Problem. Starting from the first line below, count the lines carrying the string "dashboard" and answer with the count by itself.

Entries supplied.
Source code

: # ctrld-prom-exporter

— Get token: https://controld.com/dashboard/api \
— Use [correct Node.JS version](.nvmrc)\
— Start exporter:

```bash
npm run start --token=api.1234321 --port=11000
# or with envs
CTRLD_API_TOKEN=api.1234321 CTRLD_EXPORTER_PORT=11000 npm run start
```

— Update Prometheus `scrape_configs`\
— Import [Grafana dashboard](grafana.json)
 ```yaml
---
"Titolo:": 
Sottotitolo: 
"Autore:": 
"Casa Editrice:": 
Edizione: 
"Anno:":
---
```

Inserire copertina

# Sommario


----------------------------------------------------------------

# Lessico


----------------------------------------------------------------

Answer. 2